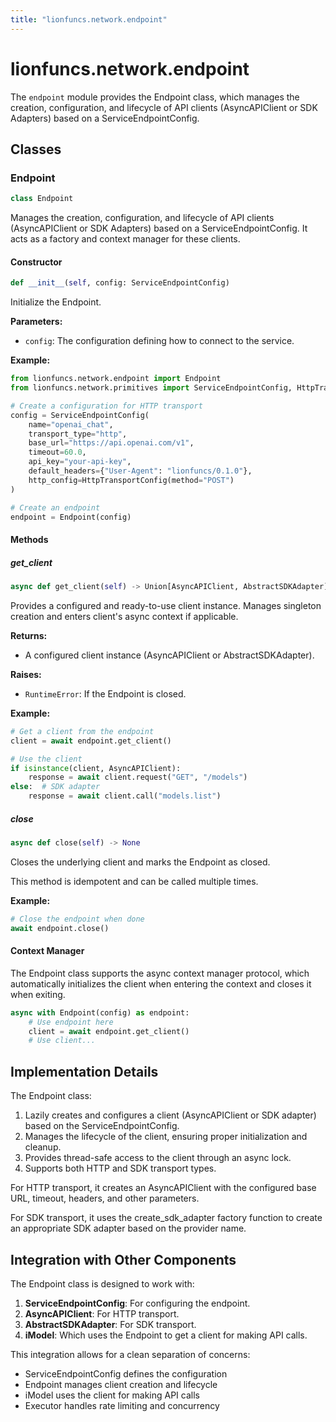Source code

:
 ```yaml
---
title: "lionfuncs.network.endpoint"
---
```


# lionfuncs.network.endpoint

The `endpoint` module provides the Endpoint class, which manages the creation, configuration, and lifecycle of API clients (AsyncAPIClient or SDK Adapters) based on a ServiceEndpointConfig.

## Classes

### Endpoint

```python
class Endpoint
```

Manages the creation, configuration, and lifecycle of API clients (AsyncAPIClient or SDK Adapters) based on a ServiceEndpointConfig. It acts as a factory and context manager for these clients.

#### Constructor

```python
def __init__(self, config: ServiceEndpointConfig)
```

Initialize the Endpoint.

**Parameters:**

- `config`: The configuration defining how to connect to the service.

**Example:**

```python
from lionfuncs.network.endpoint import Endpoint
from lionfuncs.network.primitives import ServiceEndpointConfig, HttpTransportConfig

# Create a configuration for HTTP transport
config = ServiceEndpointConfig(
    name="openai_chat",
    transport_type="http",
    base_url="https://api.openai.com/v1",
    timeout=60.0,
    api_key="your-api-key",
    default_headers={"User-Agent": "lionfuncs/0.1.0"},
    http_config=HttpTransportConfig(method="POST")
)

# Create an endpoint
endpoint = Endpoint(config)
```

#### Methods

##### get_client

```python
async def get_client(self) -> Union[AsyncAPIClient, AbstractSDKAdapter]
```

Provides a configured and ready-to-use client instance. Manages singleton creation and enters client's async context if applicable.

**Returns:**

- A configured client instance (AsyncAPIClient or AbstractSDKAdapter).

**Raises:**

- `RuntimeError`: If the Endpoint is closed.

**Example:**

```python
# Get a client from the endpoint
client = await endpoint.get_client()

# Use the client
if isinstance(client, AsyncAPIClient):
    response = await client.request("GET", "/models")
else:  # SDK adapter
    response = await client.call("models.list")
```

##### close

```python
async def close(self) -> None
```

Closes the underlying client and marks the Endpoint as closed.

This method is idempotent and can be called multiple times.

**Example:**

```python
# Close the endpoint when done
await endpoint.close()
```

#### Context Manager

The Endpoint class supports the async context manager protocol, which automatically initializes the client when entering the context and closes it when exiting.

```python
async with Endpoint(config) as endpoint:
    # Use endpoint here
    client = await endpoint.get_client()
    # Use client...
```

## Implementation Details

The Endpoint class:

1. Lazily creates and configures a client (AsyncAPIClient or SDK adapter) based on the ServiceEndpointConfig.
2. Manages the lifecycle of the client, ensuring proper initialization and cleanup.
3. Provides thread-safe access to the client through an async lock.
4. Supports both HTTP and SDK transport types.

For HTTP transport, it creates an AsyncAPIClient with the configured base URL, timeout, headers, and other parameters.

For SDK transport, it uses the create_sdk_adapter factory function to create an appropriate SDK adapter based on the provider name.

## Integration with Other Components

The Endpoint class is designed to work with:

1. **ServiceEndpointConfig**: For configuring the endpoint.
2. **AsyncAPIClient**: For HTTP transport.
3. **AbstractSDKAdapter**: For SDK transport.
4. **iModel**: Which uses the Endpoint to get a client for making API calls.

This integration allows for a clean separation of concerns:
- ServiceEndpointConfig defines the configuration
- Endpoint manages client creation and lifecycle
- iModel uses the client for making API calls
- Executor handles rate limiting and concurrency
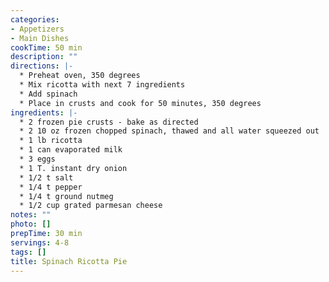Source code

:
 ```yaml
---
categories:
- Appetizers
- Main Dishes
cookTime: 50 min
description: ""
directions: |-
  * Preheat oven, 350 degrees
  * Mix ricotta with next 7 ingredients
  * Add spinach
  * Place in crusts and cook for 50 minutes, 350 degrees
ingredients: |-
  * 2 frozen pie crusts - bake as directed
  * 2 10 oz frozen chopped spinach, thawed and all water squeezed out
  * 1 lb ricotta
  * 1 can evaporated milk
  * 3 eggs
  * 1 T. instant dry onion
  * 1/2 t salt
  * 1/4 t pepper
  * 1/4 t ground nutmeg
  * 1/2 cup grated parmesan cheese
notes: ""
photo: []
prepTime: 30 min
servings: 4-8
tags: []
title: Spinach Ricotta Pie
---
```

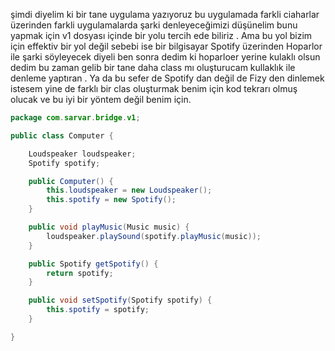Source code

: şimdi diyelim ki bir tane uygulama yazıyoruz bu uygulamada farkli ciaharlar üzerinden farkli uygulamalarda şarki denleyeceğimizi düşünelim bunu yapmak için v1 dosyası içinde bir yolu tercih ede biliriz . Ama bu yol bizim için effektiv bir yol değil sebebi ise bir bilgisayar Spotify üzerinden Hoparlor ile şarki söyleyecek diyeli ben sonra dedim ki hoparloer yerine kulaklı olsun dedim bu zaman gelib bir tane daha class mı oluşturucam kullaklık ile denleme yaptıran .
Ya da bu sefer de Spotify dan değil de Fizy den dinlemek istesem yine de farklı bir clas oluşturmak benim için kod tekrarı olmuş olucak ve bu iyi bir yöntem değil benim için.

```java
package com.sarvar.bridge.v1;

public class Computer {

    Loudspeaker loudspeaker;
    Spotify spotify;

    public Computer() {
        this.loudspeaker = new Loudspeaker();
        this.spotify = new Spotify();
    }

    public void playMusic(Music music) {
        loudspeaker.playSound(spotify.playMusic(music));
    }

    public Spotify getSpotify() {
        return spotify;
    }

    public void setSpotify(Spotify spotify) {
        this.spotify = spotify;
    }

}


```
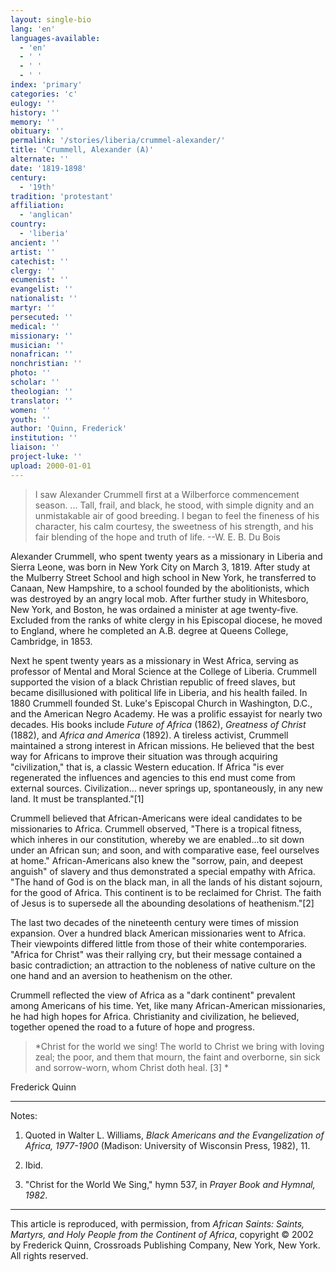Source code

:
```yaml
---
layout: single-bio
lang: 'en'
languages-available:
  - 'en'
  - ' '
  - ' '
  - ' '
index: 'primary'
categories: 'c'
eulogy: ''
history: ''
memory: ''
obituary: ''
permalink: '/stories/liberia/crummel-alexander/'
title: 'Crummell, Alexander (A)'
alternate: ''
date: '1819-1898'
century:
  - '19th'
tradition: 'protestant'
affiliation:
  - 'anglican'
country:
  - 'liberia'
ancient: ''
artist: ''
catechist: ''
clergy: ''
ecumenist: ''
evangelist: ''
nationalist: ''
martyr: ''
persecuted: ''
medical: ''
missionary: ''
musician: ''
nonafrican: ''
nonchristian: ''
photo: ''
scholar: ''
theologian: ''
translator: ''
women: ''
youth: ''
author: 'Quinn, Frederick'
institution: ''
liaison: ''
project-luke: ''
upload: 2000-01-01
---
```



> I saw Alexander Crummell first at a Wilberforce commencement season. ... Tall, frail, and black, he stood, with simple dignity and an unmistakable air of good breeding. I began to feel the fineness of his character, his calm courtesy, the sweetness of his strength, and his fair blending of the hope and truth of life. --W. E. B. Du Bois
> 

Alexander Crummell, who spent twenty years as a missionary in Liberia and Sierra Leone, was born in New York City on March 3, 1819. After study at the Mulberry Street School and high school in New York, he transferred to Canaan, New Hampshire, to a school founded by the abolitionists, which was destroyed by an angry local mob. After further study in Whitesboro, New York, and Boston, he was ordained a minister at age twenty-five. Excluded from the ranks of white clergy in his Episcopal diocese, he moved to England, where he completed an A.B. degree at Queens College, Cambridge, in 1853.

Next he spent twenty years as a missionary in West Africa, serving as professor of Mental and Moral Science at the College of Liberia. Crummell supported the vision of a black Christian republic of freed slaves, but became disillusioned with political life in Liberia, and his health failed.
In 1880 Crummell founded St. Luke's Episcopal Church in Washington, D.C., and the American Negro Academy. He was a prolific essayist for nearly two decades. His books include *Future of Africa* (1862), *Greatness of Christ* (1882), and *Africa and America* (1892). A tireless activist, Crummell maintained a strong interest in African missions. He believed that the best way for Africans to improve their situation was through acquiring "civilization," that is, a classic Western education. If Africa "is ever regenerated the influences and agencies to this end must come from external sources. Civilization... never springs up, spontaneously, in any new land. It must be transplanted."[1]

Crummell believed that African-Americans were ideal candidates to be missionaries to Africa. Crummell observed, "There is a tropical fitness, which inheres in our constitution, whereby we are enabled...to sit down under an African sun; and soon, and with comparative ease, feel ourselves at home." African-Americans also knew the "sorrow, pain, and deepest anguish" of slavery and thus demonstrated a special empathy with Africa. "The hand of God is on the black man, in all the lands of his distant sojourn, for the good of Africa. This continent is to be reclaimed for Christ. The faith of Jesus is to supersede all the abounding desolations of heathenism."[2]

The last two decades of the nineteenth century were times of mission expansion. Over a hundred black American missionaries went to Africa. Their viewpoints differed little from those of their white contemporaries. "Africa for Christ" was their rallying cry, but their message contained a basic contradiction; an attraction to the nobleness of native culture on the one hand and an aversion to heathenism on the other.

Crummell reflected the view of Africa as a "dark continent" prevalent among Americans of his time. Yet, like many African-American missionaries, he had high hopes for Africa. Christianity and civilization, he believed, together opened the road to a future of hope and progress.

> *Christ for the world we sing!
> The world to Christ we bring
> with loving zeal;
> the poor, and them that mourn,
> the faint and overborne,
> sin sick and sorrow-worn,
> whom Christ doth heal. [3]
> *

Frederick Quinn

---

Notes:

1. Quoted in Walter L. Williams, *Black Americans and the Evangelization
of Africa, 1977-1900* (Madison: University of Wisconsin Press, 1982), 11.

2. Ibid.

3. "Christ for the World We Sing," hymn 537, in *Prayer Book and Hymnal, 1982*.

---

This article is reproduced, with permission, from *African Saints: Saints, Martyrs, and Holy People from the Continent of Africa*, copyright &copy; 2002 by Frederick Quinn, Crossroads Publishing Company, New York, New York.  All rights reserved.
═══
*WHAT YOU WILL DO:* Up to and including the line containing "Endpoint is closed.", repeat every line from the start of the data, but none of the pictures.

*COMPLETED TASK:*
Source code

:
 ```yaml
---
title: "lionfuncs.network.endpoint"
---
```


# lionfuncs.network.endpoint

The `endpoint` module provides the Endpoint class, which manages the creation, configuration, and lifecycle of API clients (AsyncAPIClient or SDK Adapters) based on a ServiceEndpointConfig.

## Classes

### Endpoint

```python
class Endpoint
```

Manages the creation, configuration, and lifecycle of API clients (AsyncAPIClient or SDK Adapters) based on a ServiceEndpointConfig. It acts as a factory and context manager for these clients.

#### Constructor

```python
def __init__(self, config: ServiceEndpointConfig)
```

Initialize the Endpoint.

**Parameters:**

- `config`: The configuration defining how to connect to the service.

**Example:**

```python
from lionfuncs.network.endpoint import Endpoint
from lionfuncs.network.primitives import ServiceEndpointConfig, HttpTransportConfig

# Create a configuration for HTTP transport
config = ServiceEndpointConfig(
    name="openai_chat",
    transport_type="http",
    base_url="https://api.openai.com/v1",
    timeout=60.0,
    api_key="your-api-key",
    default_headers={"User-Agent": "lionfuncs/0.1.0"},
    http_config=HttpTransportConfig(method="POST")
)

# Create an endpoint
endpoint = Endpoint(config)
```

#### Methods

##### get_client

```python
async def get_client(self) -> Union[AsyncAPIClient, AbstractSDKAdapter]
```

Provides a configured and ready-to-use client instance. Manages singleton creation and enters client's async context if applicable.

**Returns:**

- A configured client instance (AsyncAPIClient or AbstractSDKAdapter).

**Raises:**

- `RuntimeError`: If the Endpoint is closed.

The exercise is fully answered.